Colombia hosts the world’s richest avian biodiversity, but back in the mid-2000s, when conservation ecologist Natalia Ocampo-Peñuela was in college there, few foreign birders visited. If they did, she recalls, they usually weren’t casual vacationers but professional ornithologists.
That has changed dramatically, according to her and her team’s recent analysis of millions of eBird records. Since 2010, birders from abroad have increasingly flocked to Colombia’s varied mountains, rainforests, and coasts—making it the fastest-growing birdwatching destination between 2010 and 2022, with daily “tourist” activity on eBird growing there roughly 40 times in the period. After Colombia, South Africa hailed the second-fastest bird tourism growth of 155 nations that she and her team analyzed. Meanwhile, some bird-rich countries such as Venezuela showed hardly any growth at all.

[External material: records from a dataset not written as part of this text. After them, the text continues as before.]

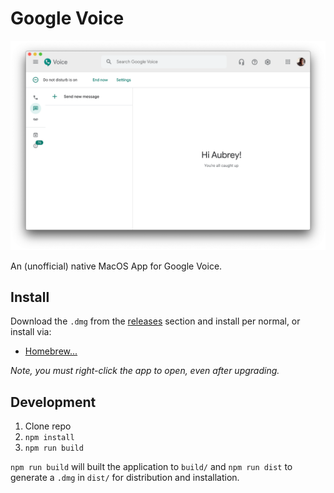 # Google Voice

![](screenshot.png)

An (unofficial) native MacOS App for Google Voice.

## Install

Download the `.dmg` from the [releases](releases) section and install per normal, or install via:

- [Homebrew...](https://github.com/aubreypwd/homebrew-cask#google-voice)

_Note, you must right-click the app to open, even after upgrading._

## Development

1. Clone repo
2. `npm install`
3. `npm run build`

`npm run build` will built the application to `build/` and  `npm run dist` to generate a `.dmg` in `dist/` for distribution and installation.

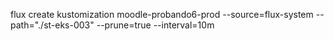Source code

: flux create kustomization moodle-probando6-prod
  --source=flux-system
  --path="./st-eks-003"
  --prune=true
  --interval=10m
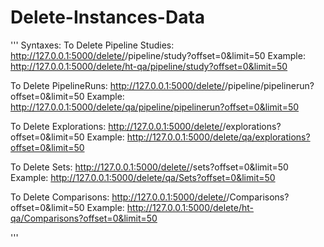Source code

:# Delete-Instances-Data

'''
Syntaxes:
To Delete Pipeline Studies:
http://127.0.0.1:5000/delete/<Environment>/pipeline/study?offset=0&limit=50
Example:
http://127.0.0.1:5000/delete/ht-qa/pipeline/study?offset=0&limit=50

To Delete PipelineRuns:
http://127.0.0.1:5000/delete/<Environment>/pipeline/pipelinerun?offset=0&limit=50
Example:
http://127.0.0.1:5000/delete/qa/pipeline/pipelinerun?offset=0&limit=50

To Delete Explorations:
http://127.0.0.1:5000/delete/<Environment>/explorations?offset=0&limit=50
Example:
http://127.0.0.1:5000/delete/qa/explorations?offset=0&limit=50

To Delete Sets:
http://127.0.0.1:5000/delete/<Environment>/sets?offset=0&limit=50
Example:
http://127.0.0.1:5000/delete/qa/Sets?offset=0&limit=50

To Delete Comparisons:
http://127.0.0.1:5000/delete/<Environment>/Comparisons?offset=0&limit=50
Example:
http://127.0.0.1:5000/delete/ht-qa/Comparisons?offset=0&limit=50

'''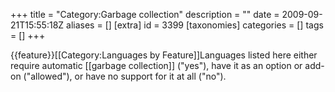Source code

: +++
title = "Category:Garbage collection"
description = ""
date = 2009-09-21T15:55:18Z
aliases = []
[extra]
id = 3399
[taxonomies]
categories = []
tags = []
+++

{{feature}}[[Category:Languages by Feature]]Languages listed here either require automatic [[garbage collection]] ("yes"), have it as an option or add-on ("allowed"), or have no support for it at all ("no").
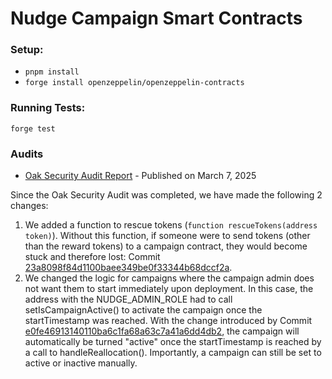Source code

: # Nudge Campaign Smart Contracts

### Setup:

- `pnpm install`
- `forge install openzeppelin/openzeppelin-contracts`

### Running Tests:

`forge test`

### Audits

- [Oak Security Audit Report](https://github.com/oak-security/audit-reports/blob/main/Nudge/2025-03-07%20Audit%20Report%20-%20Nudge%20Campaigns.pdf) -
  Published on March 7, 2025

Since the Oak Security Audit was completed, we have made the following 2 changes:

1. We added a function to rescue tokens (`function rescueTokens(address token)`). Without this function, if someone were
   to send tokens (other than the reward tokens) to a campaign contract, they would become stuck and therefore lost:
   Commit
   [23a8098f84d1100baee349be0f33344b68dccf2a](https://github.com/violetprotocol/nudge-smart-contracts/commit/23a8098f84d1100baee349be0f33344b68dccf2a).
2. We changed the logic for campaigns where the campaign admin does not want them to start immediately upon deployment.
   In this case, the address with the NUDGE_ADMIN_ROLE had to call setIsCampaignActive() to activate the campaign once
   the startTimestamp was reached. With the change introduced by Commit
   [e0fe46913140110ba6c1fa68a63c7a41a6dd4db2](https://github.com/violetprotocol/nudge-smart-contracts/commit/e0fe46913140110ba6c1fa68a63c7a41a6dd4db2),
   the campaign will automatically be turned "active" once the startTimestamp is reached by a call to
   handleReallocation(). Importantly, a campaign can still be set to active or inactive manually.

Yet ranking the buzziest global birding hotspots wasn’t really the goal of the study. Rather, Ocampo-Peñuela, who is a researcher at the University of California, Santa Cruz, wanted to understand what drives bird-loving tourists to bring their binoculars—and their wallets—to particular countries and how to encourage more of that.
In Colombia, the rise of bird-based tourism has underscored many local economic and environmental successes, says Audubon's Colombia country director Camilo Cardozo. He and his colleagues have seen this first-hand through Audubon Latin America and Caribbean's work training hundreds of bird guides in the country and helping to establish several birding trails in the last decade: “You give a community a line of work that helps conservation and also gives them a sustainable way of life," he says.
Ocampo-Peñuela agrees: “I’ve been seeing how birdwatching tourism has changed people's lives, so the whole inspiration of doing this research is to put numbers to these things and ask: What are the drivers?”
To do this, she and a team that included computer scientists and quantitative ecologists turned to eBird. The app doesn’t offer data about where users live, so they assigned each account a likely country of residence based on where that user was most active. When the user uploaded eBird checklists elsewhere, they were marked a “tourist.” That allowed the researchers to gauge birding activity of travelers across the world. Of course, not all bird-curious travelers use eBird (which is especially true outside of North America) but the massive scale of the data offered the best way to track large-scale changes over time and analyze what factors shaped those trends.
Birds, it turned out, were only a secondary part of the visitation equation. The results suggested that factors related to a nation’s “bird capital”—the researchers’ term for the country’s total avian biodiversity and its relative number of “small-range” species that tend to draw hardcore birders—influenced visitation trends slightly less than did the nation’s overall standard of living and development. And while some countries, such as Costa Rica, Colombia, Peru, Ecuador, Brazil, and Australia, were rich in both “bird capital” and in actual visitors seeking to log those birds—others, including Venezuela, Bolivia, Madagascar, the Democratic Republic of Congo, and Papua New Guinea boast a bounty of species but lured relatively few travelers.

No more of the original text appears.